Assigned task: Only the lines from the one containing "a collision on" through the final line of the entries below are wanted, each copied exactly.

______

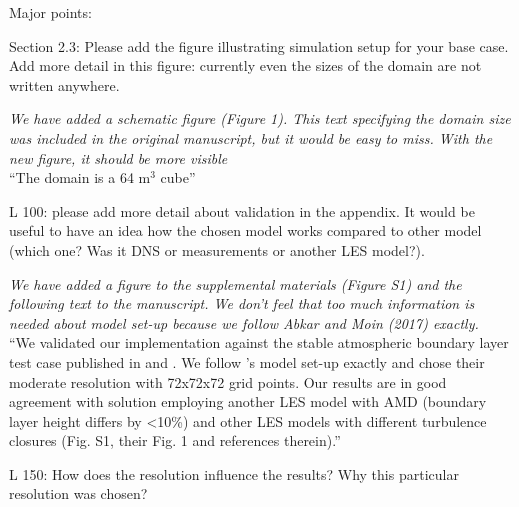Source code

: \documentclass[tc, manuscript]{copernicus}
\begin{document}
Major points:

Section 2.3: Please add the figure illustrating simulation setup for your base case. Add more detail in this figure: currently even the sizes of the domain are not written anywhere.

\textit{We have added a schematic figure (Figure 1). This text specifying the domain size was included in the original manuscript, but it would be easy to miss. With the new figure, it should be more visible}\\
``The domain is a 64 m$^3$ cube''

L 100: please add more detail about validation in the appendix. It would be useful to have an idea how the chosen model works compared to other model (which one? Was it DNS or measurements or another LES model?).

\textit{We have added a figure to the supplemental materials (Figure S1) and the following text to the manuscript. We don't feel that too much information is needed about model set-up because we follow Abkar and Moin (2017) exactly.}\\
``We validated our implementation against the stable atmospheric boundary layer test case published in \citet{abkar_large-eddy_2017} and \citet{stoll_large-eddy_2008}. We follow \citet[]['s]{abkar_large-eddy_2017}'s model set-up exactly and chose their moderate resolution with 72x72x72 grid points. Our results are in good agreement with \citet[]['s]{abkar_large-eddy_2017} solution employing another LES model with AMD (boundary layer height differs by <10\%) and other LES models with different turbulence closures (Fig. S1, their Fig. 1 and references therein).''

L 150: How does the resolution influence the results? Why this particular resolution was chosen?
\end{document}
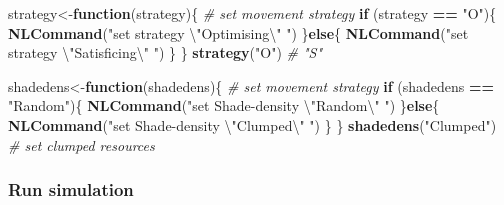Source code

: \documentclass[]{article}
\newenvironment{Shaded}{\begin{snugshade}}{\end{snugshade}}
\newcommand{\KeywordTok}[1]{\textcolor[rgb]{0.13,0.29,0.53}{\textbf{#1}}}
\newcommand{\CharTok}[1]{\textcolor[rgb]{0.31,0.60,0.02}{#1}}
\newcommand{\StringTok}[1]{\textcolor[rgb]{0.31,0.60,0.02}{#1}}
\newcommand{\CommentTok}[1]{\textcolor[rgb]{0.56,0.35,0.01}{\textit{#1}}}
\newcommand{\ControlFlowTok}[1]{\textcolor[rgb]{0.13,0.29,0.53}{\textbf{#1}}}
\newcommand{\OperatorTok}[1]{\textcolor[rgb]{0.81,0.36,0.00}{\textbf{#1}}}
\newcommand{\NormalTok}[1]{#1}
\begin{document}
\begin{Shaded}
\begin{Highlighting}[]
\NormalTok{strategy<-}\ControlFlowTok{function}\NormalTok{(strategy)\{ }\CommentTok{# set movement strategy }
  \ControlFlowTok{if}\NormalTok{ (strategy }\OperatorTok{==}\StringTok{ "O"}\NormalTok{)\{}
    \KeywordTok{NLCommand}\NormalTok{(}\StringTok{"set strategy }\CharTok{\textbackslash{}"}\StringTok{Optimising}\CharTok{\textbackslash{}"}\StringTok{ "}\NormalTok{) }
\NormalTok{    \}}\ControlFlowTok{else}\NormalTok{\{}
    \KeywordTok{NLCommand}\NormalTok{(}\StringTok{"set strategy }\CharTok{\textbackslash{}"}\StringTok{Satisficing}\CharTok{\textbackslash{}"}\StringTok{ "}\NormalTok{) }
\NormalTok{    \}}
\NormalTok{  \}}
\KeywordTok{strategy}\NormalTok{(}\StringTok{"O"}\NormalTok{) }\CommentTok{# "S"}

\NormalTok{shadedens<-}\ControlFlowTok{function}\NormalTok{(shadedens)\{ }\CommentTok{# set movement strategy }
  \ControlFlowTok{if}\NormalTok{ (shadedens }\OperatorTok{==}\StringTok{ "Random"}\NormalTok{)\{}
    \KeywordTok{NLCommand}\NormalTok{(}\StringTok{"set Shade-density }\CharTok{\textbackslash{}"}\StringTok{Random}\CharTok{\textbackslash{}"}\StringTok{ "}\NormalTok{) }
\NormalTok{    \}}\ControlFlowTok{else}\NormalTok{\{}
    \KeywordTok{NLCommand}\NormalTok{(}\StringTok{"set Shade-density }\CharTok{\textbackslash{}"}\StringTok{Clumped}\CharTok{\textbackslash{}"}\StringTok{ "}\NormalTok{) }
\NormalTok{    \}}
\NormalTok{  \}}
\KeywordTok{shadedens}\NormalTok{(}\StringTok{"Clumped"}\NormalTok{) }\CommentTok{# set clumped resources}
\end{Highlighting}
\end{Shaded}

\subsubsection{Run simulation}\label{run-simulation}
\end{document}
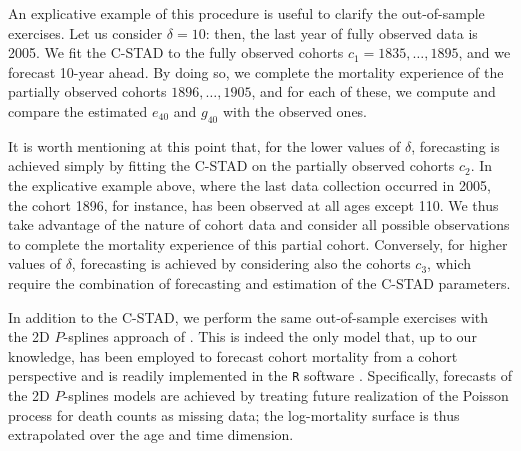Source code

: \documentclass[11pt, a4paper]{article}
\begin{document}

An explicative example of this procedure is useful to clarify the out-of-sample exercises. Let us consider $\delta=10$: then, the last year of fully observed data is 2005. We fit the C-STAD to the fully observed cohorts $c_1=1835,\ldots,1895$, and we forecast 10-year ahead. By doing so, we complete the mortality experience of the partially observed cohorts $1896,\ldots,1905$, and for each of these, we compute and compare the estimated $e_{40}$ and $g_{40}$ with the observed ones. 


It is worth mentioning at this point that, for the lower values of $\delta$, forecasting is achieved simply by fitting the C-STAD on the partially observed cohorts $c_2$. In the explicative example above, where the last data collection occurred in 2005, the cohort 1896, for instance, has been observed at all ages except 110. We thus take advantage of the nature of cohort data and consider all possible observations to complete the mortality experience of this partial cohort.  Conversely, for higher values of $\delta$, forecasting is achieved by considering also the cohorts $c_3$, which require the combination of forecasting and estimation of the C-STAD parameters. 

In addition to the C-STAD, we perform the same out-of-sample exercises with the 2D $P$-splines approach of \cite{currie2004smoothing}. This is indeed the only model that, up to our knowledge, has been employed to forecast cohort mortality from a cohort perspective \citep{cmi2007stochastic} and is readily implemented in the \texttt{R} software \cite[in the \texttt{MortalitySmooth} package,][]{camarda2012mortalitysmooth}. Specifically, forecasts of the 2D $P$-splines models are achieved by treating future realization of the Poisson process for death counts as missing data; the log-mortality surface is thus extrapolated over the age and time dimension. 
\end{document}
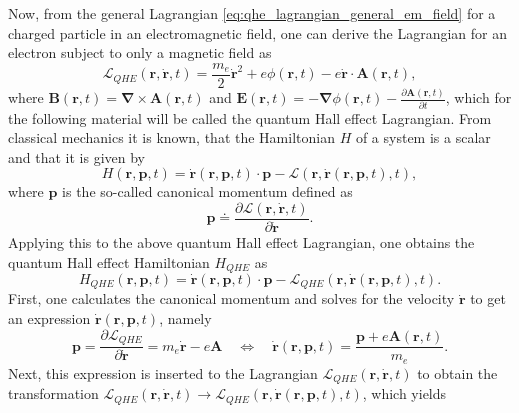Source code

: \documentclass{report}
\numberwithin{tm}{section}
\newcommand\vect[1]{\ensuremath{\bm{#1}}}
\begin{document}
Now, from the general Lagrangian \cref{eq:qhe_lagrangian_general_em_field} for a charged particle in an electromagnetic field, one can derive the Lagrangian for an electron subject to only a magnetic field as \begin{equation}
	\mathcal{L}_{QHE}(\vect{r}, \dot{\vect{r}},t) = \frac{m_e}{2}\dot{\vect{r}}^2 + e\phi(\vect{r},t)- e\dot{\vect{r}}\cdot \vect{A}(\vect{r},t),
\end{equation} where $\vect{B}(\vect{r},t) = \vect{\nabla}\times \vect{A}(\vect{r},t)$ and $\vect{E}(\vect{r},t) = -\vect{\nabla}\phi(\vect{r},t) - \frac{\partial \vect{A}(\vect{r},t)}{\partial t}$, which for the following material will be called the quantum Hall effect Lagrangian. From classical mechanics it is known, that the Hamiltonian $H$ of a system is a scalar and that it is given by \begin{equation}
H(\vect{r},\vect{p},t) = \dot{\vect{r}}(\vect{r},\vect{p},t)\cdot \vect{p} - \mathcal{L}(\vect{r},\dot{\vect{r}}(\vect{r},\vect{p},t),t),
\end{equation} where $\vect{p}$ is the so-called canonical momentum defined as \begin{equation}\label{eq:canonical_momentum_definition}
\vect{p} \doteq \frac{\partial \mathcal{L}(\vect{r},\dot{\vect{r}},t)}{\partial \dot{\vect{r}}}.
\end{equation} Applying this to the above quantum Hall effect Lagrangian, one obtains the quantum Hall effect Hamiltonian $H_{QHE}$ as \begin{equation}\label{eq:qhe_der_ham_1}
H_{QHE}(\vect{r},\vect{p},t) = \dot{\vect{r}}(\vect{r},\vect{p},t)\cdot \vect{p} - \mathcal{L}_{QHE}(\vect{r},\dot{\vect{r}}(\vect{r},\vect{p},t),t).
\end{equation} First, one calculates the canonical momentum and solves for the velocity $\dot{\vect{r}}$ to get an expression $\dot{\vect{r}}(\vect{r},\vect{p},t)$, namely \begin{equation}\label{eq:qhe_der_ham_2}
\vect{p} = \frac{\partial \mathcal{L}_{QHE}}{\partial \dot{\vect{r}}} = m_e\dot{\vect{r}}-e\vect{A} \quad \Leftrightarrow \quad \dot{\vect{r}}(\vect{r},\vect{p},t) = \frac{\vect{p}+e\vect{A}(\vect{r},t)}{m_e}.
\end{equation} Next, this expression is inserted to the Lagrangian $\mathcal{L}_{QHE}(\vect{r},\dot{\vect{r}},t)$ to obtain the transformation $\mathcal{L}_{QHE}(\vect{r},\dot{\vect{r}},t)\rightarrow \mathcal{L}_{QHE}(\vect{r},\dot{\vect{r}}(\vect{r},\vect{p},t),t)$, which yields \begin{align}\begin{aligned}\label{eq:qhe_der_ham_3}

\end{aligned}
\end{align}
\end{document}
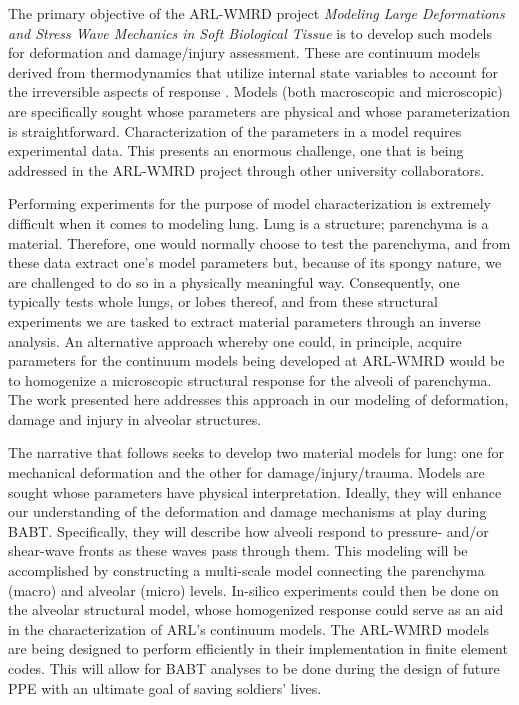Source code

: The primary objective of the ARL-WMRD project \textit{Modeling Large Deformations and Stress Wave Mechanics in Soft Biological Tissue\/} is to develop such models for deformation and damage\slash injury assessment.  These are continuum models derived from thermo\-dynamics that utilize internal state variables to account for the irreversible aspects of response \cite{ClaytonFreed19,ClaytonFreed20}.  Models (both macro\-scopic and micro\-scopic) are specifically sought whose parameters are physical and whose parameterization is straightforward.  Characterization of the parameters in a model requires experimental data.  This presents an enormous challenge, one that is being addressed in the ARL-WMRD project through other university collaborators.  

Performing experiments for the purpose of model characterization is extremely difficult when it comes to modeling lung.  Lung is a structure; parenchyma is a material.  Therefore, one would normally choose to test the parenchyma, and from these data extract one's model parameters but, because of its spongy nature, we are challenged to do so in a physically meaningful way.  Consequently, one typically tests whole lungs, or lobes thereof, and from these structural experiments we are tasked to extract material parameters through an inverse analysis.  An alternative approach whereby one could, in principle, acquire parameters for the continuum models being developed at ARL-WMRD would be to homo\-genize a microscopic structural response for the alveoli of parenchyma.  The work presented here addresses this approach in our modeling of deformation, damage and injury in alveolar structures.

The narrative that follows seeks to develop two material models for lung: one for mechanical deformation and the other for damage\slash injury\slash trauma.  Models are sought whose parameters have physical interpretation.  Ideally, they will enhance our understanding of the deformation and damage mechanisms at play during BABT.  Specifically, they will describe how alveoli respond to pressure- and\slash or shear-wave fronts as these waves pass through them.  This modeling will be accomplished by constructing a multi-scale model connecting the parenchyma (macro) and alveolar (micro) levels.  In-silico experiments could then be done on the alveolar structural model, whose homogenized response could serve as an aid in the characterization of ARL's continuum models.  The ARL-WMRD models are being designed to perform efficiently in their implementation in finite element codes.  This will allow for BABT analyses to be done during the design of future PPE with an ultimate goal of saving soldiers' lives.

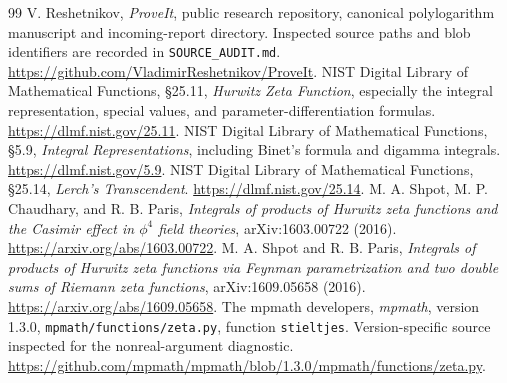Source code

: \documentclass[11pt,a4paper]{article}
\theoremstyle{definition}
\numberwithin{equation}{section}
\begin{document}
\begin{thebibliography}{99}
V. Reshetnikov, \emph{ProveIt}, public research repository, canonical
polylogarithm manuscript and incoming-report directory. Inspected source
paths and blob identifiers are recorded in \texttt{SOURCE\_AUDIT.md}.
\url{https://github.com/VladimirReshetnikov/ProveIt}.
NIST Digital Library of Mathematical Functions, \S25.11, \emph{Hurwitz Zeta
Function}, especially the integral representation, special values,
and parameter-differentiation formulas.
\url{https://dlmf.nist.gov/25.11}.
NIST Digital Library of Mathematical Functions, \S5.9, \emph{Integral
Representations}, including Binet's formula and digamma integrals.
\url{https://dlmf.nist.gov/5.9}.
NIST Digital Library of Mathematical Functions, \S25.14, \emph{Lerch's
Transcendent}.
\url{https://dlmf.nist.gov/25.14}.
M. A. Shpot, M. P. Chaudhary, and R. B. Paris,
\emph{Integrals of products of Hurwitz zeta functions and the Casimir effect
in $\phi^4$ field theories}, arXiv:1603.00722 (2016).
\url{https://arxiv.org/abs/1603.00722}.
M. A. Shpot and R. B. Paris,
\emph{Integrals of products of Hurwitz zeta functions via Feynman
parametrization and two double sums of Riemann zeta functions},
arXiv:1609.05658 (2016).
\url{https://arxiv.org/abs/1609.05658}.
The mpmath developers, \emph{mpmath}, version 1.3.0,
\texttt{mpmath/functions/zeta.py}, function \texttt{stieltjes}.
Version-specific source inspected for the nonreal-argument diagnostic.
\url{https://github.com/mpmath/mpmath/blob/1.3.0/mpmath/functions/zeta.py}.
\end{thebibliography}
\end{document}
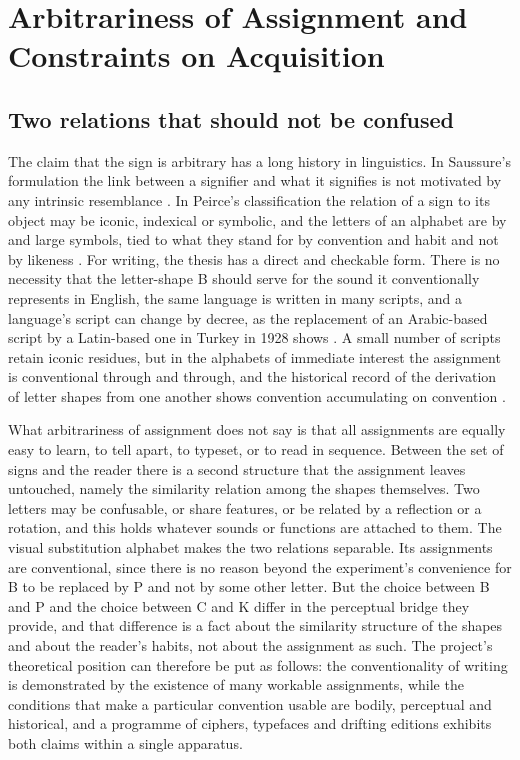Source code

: \section{Arbitrariness of Assignment and Constraints on Acquisition}\label{sec:arb}

\subsection{Two relations that should not be confused}

The claim that the sign is arbitrary has a long history in linguistics. In Saussure's formulation the link between a signifier and what it signifies is not motivated by any intrinsic resemblance \citep{saussure1983}. In Peirce's classification the relation of a sign to its object may be iconic, indexical or symbolic, and the letters of an alphabet are by and large symbols, tied to what they stand for by convention and habit and not by likeness \citep{peirce1931}. For writing, the thesis has a direct and checkable form. There is no necessity that the letter-shape B should serve for the sound it conventionally represents in English, the same language is written in many scripts, and a language's script can change by decree, as the replacement of an Arabic-based script by a Latin-based one in Turkey in 1928 shows \citep{lewis1999}. A small number of scripts retain iconic residues, but in the alphabets of immediate interest the assignment is conventional through and through, and the historical record of the derivation of letter shapes from one another shows convention accumulating on convention \citep{gelb1952,daniels1996}.

What arbitrariness of assignment does not say is that all assignments are equally easy to learn, to tell apart, to typeset, or to read in sequence. Between the set of signs and the reader there is a second structure that the assignment leaves untouched, namely the similarity relation among the shapes themselves. Two letters may be confusable, or share features, or be related by a reflection or a rotation, and this holds whatever sounds or functions are attached to them. The visual substitution alphabet makes the two relations separable. Its assignments are conventional, since there is no reason beyond the experiment's convenience for B to be replaced by P and not by some other letter. But the choice between B and P and the choice between C and K differ in the perceptual bridge they provide, and that difference is a fact about the similarity structure of the shapes and about the reader's habits, not about the assignment as such. The project's theoretical position can therefore be put as follows: the conventionality of writing is demonstrated by the existence of many workable assignments, while the conditions that make a particular convention usable are bodily, perceptual and historical, and a programme of ciphers, typefaces and drifting editions exhibits both claims within a single apparatus.

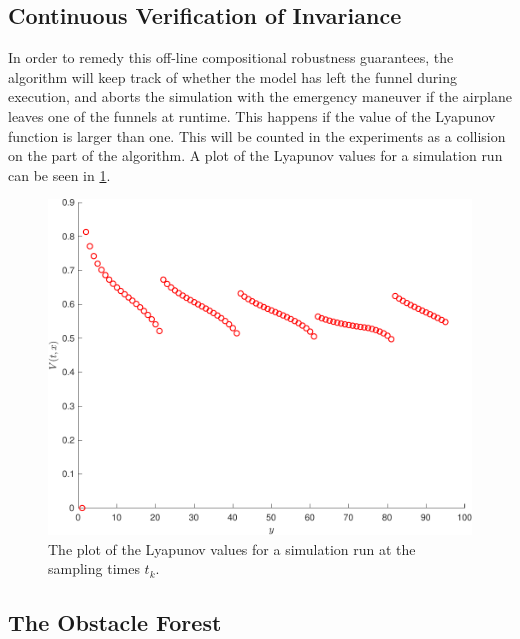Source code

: \subsection{Continuous Verification of Invariance}
\label{subsec:check-vehicle-in-funnel}

In order to remedy this off-line compositional robustness guarantees, the
\rrtfunnel{} algorithm will keep track of whether the model has left the funnel
during execution, and aborts the simulation with the emergency maneuver if the
airplane leaves one of the funnels at runtime. This happens if the value of the
Lyapunov function is larger than one. This will be counted in the experiments as
a collision on the part of the \rrtfunnel{} algorithm. A plot of the Lyapunov
values for a simulation run can be seen in \cref{fig:lyapunov-values}.

\begin{figure}[!t]
  \centering
  \includegraphics[width=.8\columnwidth]{figures/experiments/lyapunov-values-simulation-run}
  \caption[A plot of the Lyapunov values for an experiment]{The plot of the Lyapunov values for a simulation run at the sampling
    times \(t_k\).}
  \label{fig:lyapunov-values}
\end{figure}

\subsection{The Obstacle Forest}
\label{sec:Poisson-Process}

______

Task solution:
a collision on the part of the \rrtfunnel{} algorithm. A plot of the Lyapunov
values for a simulation run can be seen in \cref{fig:lyapunov-values}.

\begin{figure}[!t]
  \centering
  \includegraphics[width=.8\columnwidth]{figures/experiments/lyapunov-values-simulation-run}
  \caption[A plot of the Lyapunov values for an experiment]{The plot of the Lyapunov values for a simulation run at the sampling
    times \(t_k\).}
  \label{fig:lyapunov-values}
\end{figure}

\subsection{The Obstacle Forest}
\label{sec:Poisson-Process}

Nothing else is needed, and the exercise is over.